- **Work to complete**
In the records below, find the line with "角度81.6，建議角度82" and the line with "根據設定的角度(82)與實際角度(81.6)去微調力度". Print both exactly, along with every line between them, and no other line.

- **Record extracts**
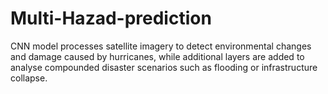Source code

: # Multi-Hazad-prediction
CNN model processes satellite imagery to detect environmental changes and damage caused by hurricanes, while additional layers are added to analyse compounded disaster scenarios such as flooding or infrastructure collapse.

...

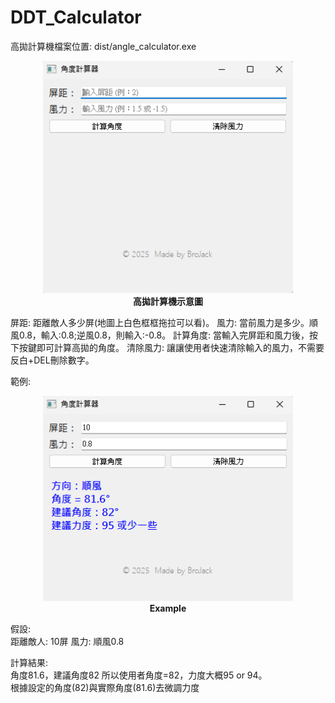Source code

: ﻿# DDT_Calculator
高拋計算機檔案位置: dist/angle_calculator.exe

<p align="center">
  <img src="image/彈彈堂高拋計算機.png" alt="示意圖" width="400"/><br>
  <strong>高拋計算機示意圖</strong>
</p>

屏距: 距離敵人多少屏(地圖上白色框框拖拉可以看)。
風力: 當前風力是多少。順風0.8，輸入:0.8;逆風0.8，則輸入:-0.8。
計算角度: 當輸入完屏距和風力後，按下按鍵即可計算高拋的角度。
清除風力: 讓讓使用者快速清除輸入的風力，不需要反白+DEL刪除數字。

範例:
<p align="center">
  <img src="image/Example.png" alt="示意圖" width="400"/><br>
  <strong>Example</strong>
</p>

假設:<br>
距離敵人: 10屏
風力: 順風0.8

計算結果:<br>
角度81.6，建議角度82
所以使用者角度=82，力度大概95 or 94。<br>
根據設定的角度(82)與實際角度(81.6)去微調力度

- **Reply**
角度81.6，建議角度82
所以使用者角度=82，力度大概95 or 94。<br>
根據設定的角度(82)與實際角度(81.6)去微調力度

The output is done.